Russ, the solution you have right now is a jury-rig. You need to get the preamp sorted out- and when you do, I think you will appreciate the improvement.
I sent the information off to Kara and she is going to run some calculations and contact me when she gets home from an audio show.
I do have one more query. Is it possible that the preamp is passing on this signal from a source? My Modwright-Logitech transporter is tube rectified. I have experienced woofer modulation in one speaker with certain tubes. The modulation moves to the other speaker when the tubes are swapped right for left. I just assumed I had a failing tube but these are tubes I was using when all of this started. As I have stated the amplifier modulation has never occurred since the 47k resistor was installed but I can still get the woofer modulation when specific tubes are placed in the transporter. Is it possible that this modulation was being amplified by the preamp and sending the amps in to motorboating? If this is the case does it still point to the preamp being the problem because the circuitry is designed to have such a minimal impact on the signal that it lacks the sophistication to correct this?
Huh! OK- yes, its very possible (and with this new information, very likely) that indeed the preamp is simply passing the LF noise along from the source. However there is a feedback mechanism that is also in play and its hard to know if that is the preamp or the CD player.
BTW, the preamp is not supposed to have anything in it that would 'correct' this!

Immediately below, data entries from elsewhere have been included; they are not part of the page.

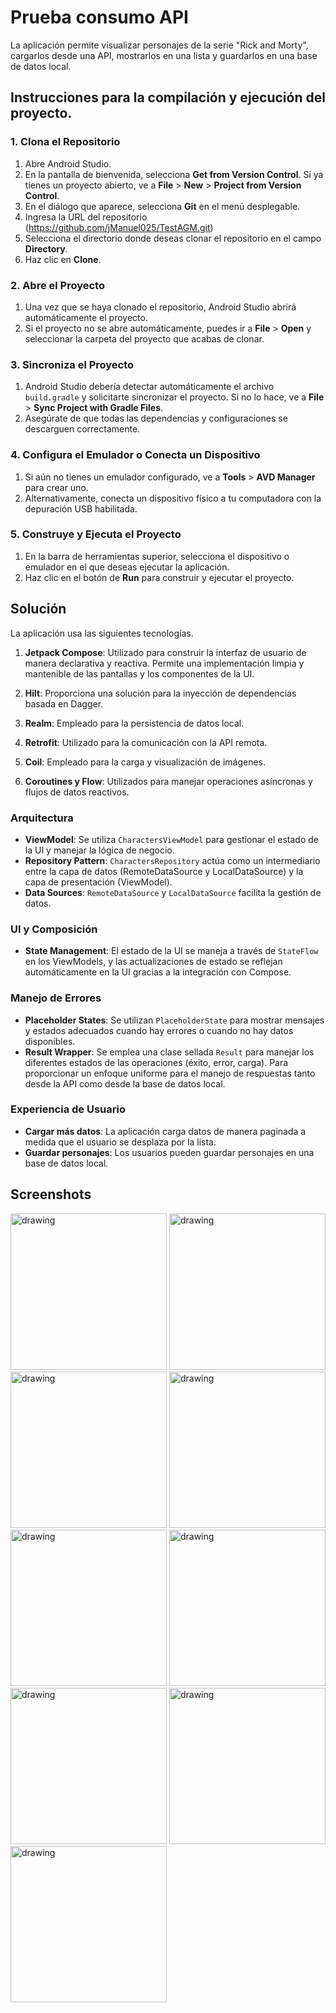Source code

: # Prueba consumo API

La aplicación permite visualizar personajes de la serie "Rick and Morty", cargarlos desde una API, mostrarlos en una lista y guardarlos en una base de datos local.

## Instrucciones para la compilación y ejecución del proyecto.

### 1. Clona el Repositorio

1. Abre Android Studio.
2. En la pantalla de bienvenida, selecciona **Get from Version Control**. Si ya tienes un proyecto abierto, ve a **File** > **New** > **Project from Version Control**.
3. En el diálogo que aparece, selecciona **Git** en el menú desplegable.
4. Ingresa la URL del repositorio (https://github.com/jManuel025/TestAGM.git)
5. Selecciona el directorio donde deseas clonar el repositorio en el campo **Directory**.
6. Haz clic en **Clone**.

### 2. Abre el Proyecto

1. Una vez que se haya clonado el repositorio, Android Studio abrirá automáticamente el proyecto.
2. Si el proyecto no se abre automáticamente, puedes ir a **File** > **Open** y seleccionar la carpeta del proyecto que acabas de clonar.

### 3. Sincroniza el Proyecto

1. Android Studio debería detectar automáticamente el archivo `build.gradle` y solicitarte sincronizar el proyecto. Si no lo hace, ve a **File** > **Sync Project with Gradle Files**.
2. Asegúrate de que todas las dependencias y configuraciones se descarguen correctamente.

### 4. Configura el Emulador o Conecta un Dispositivo

1. Si aún no tienes un emulador configurado, ve a **Tools** > **AVD Manager** para crear uno.
2. Alternativamente, conecta un dispositivo físico a tu computadora con la depuración USB habilitada.

### 5. Construye y Ejecuta el Proyecto

1. En la barra de herramientas superior, selecciona el dispositivo o emulador en el que deseas ejecutar la aplicación.
2. Haz clic en el botón de **Run** para construir y ejecutar el proyecto.

## Solución

La aplicación usa las siguientes tecnologías.

1. **Jetpack Compose**: Utilizado para construir la interfaz de usuario de manera declarativa y reactiva. Permite una implementación limpia y mantenible de las pantallas y los componentes de la UI.

2. **Hilt**: Proporciona una solución para la inyección de dependencias basada en Dagger.

3. **Realm**: Empleado para la persistencia de datos local.

4. **Retrofit**: Utilizado para la comunicación con la API remota.

5. **Coil**: Empleado para la carga y visualización de imágenes.

6. **Coroutines y Flow**: Utilizados para manejar operaciones asíncronas y flujos de datos reactivos.

### Arquitectura

- **ViewModel**: Se utiliza `CharactersViewModel` para gestionar el estado de la UI y manejar la lógica de negocio.
- **Repository Pattern**: `CharactersRepository` actúa como un intermediario entre la capa de datos (RemoteDataSource y LocalDataSource) y la capa de presentación (ViewModel).
- **Data Sources**: `RemoteDataSource` y `LocalDataSource` facilita la gestión de datos.

### UI y Composición

- **State Management**: El estado de la UI se maneja a través de `StateFlow` en los ViewModels, y las actualizaciones de estado se reflejan automáticamente en la UI gracias a la integración con Compose.

### Manejo de Errores

- **Placeholder States**: Se utilizan `PlaceholderState` para mostrar mensajes y estados adecuados cuando hay errores o cuando no hay datos disponibles.
- **Result Wrapper**: Se emplea una clase sellada `Result` para manejar los diferentes estados de las operaciones (éxito, error, carga). Para proporcionar un enfoque uniforme para el manejo de respuestas tanto desde la API como desde la base de datos local.

### Experiencia de Usuario

- **Cargar más datos**: La aplicación carga datos de manera paginada a medida que el usuario se desplaza por la lista.
- **Guardar personajes**: Los usuarios pueden guardar personajes en una base de datos local.

## Screenshots
<img src="/app/src/main/res/drawable/ScreenShotsAGM/Screenshot_20240909_011414_TestAGM_1.jpg" alt="drawing" width="250"/>
<img src="/app/src/main/res/drawable/ScreenShotsAGM/Screenshot_20240909_011429_TestAGM_2.jpg" alt="drawing" width="250"/>
<img src="/app/src/main/res/drawable/ScreenShotsAGM/Screenshot_20240909_011439_TestAGM_3.jpg" alt="drawing" width="250"/>
<img src="/app/src/main/res/drawable/ScreenShotsAGM/Screenshot_20240909_011445_TestAGM_4.jpg" alt="drawing" width="250"/>
<img src="/app/src/main/res/drawable/ScreenShotsAGM/Screenshot_20240909_011351_TestAGM_5.jpg" alt="drawing" width="250"/>
<img src="/app/src/main/res/drawable/ScreenShotsAGM/Screenshot_20240909_011357_TestAGM_6.jpg" alt="drawing" width="250"/>
<img src="/app/src/main/res/drawable/ScreenShotsAGM/Screenshot_20240909_011500_TestAGM_7.jpg" alt="drawing" width="250"/>
<img src="/app/src/main/res/drawable/ScreenShotsAGM/Screenshot_20240909_011818_TestAGM_8.jpg" alt="drawing" width="250"/>
<img src="/app/src/main/res/drawable/ScreenShotsAGM/Screenshot_20240909_011753_TestAGM_9.jpg" alt="drawing" width="250"/>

If it were me, it would re-install the 100K resistors, and then run the preamp with the source, with the volume all the way up, and see if you can provoke it. Once it starts I would disconnect the source and see if it shuts up.
It seems highly coincidental (and a bizarre explanation) that you would have this phenomena in the CD player and it not also be the source of the problem! So right now, barring further information, in my mind the preamp is tentatively off the hook and the CD player should be under scrutiny instead!
FWIW I would not expect any LF noise from the digital system unless the tubes you are using are noisy/defective.
I will put the 100 ohm resistors back and see what happens.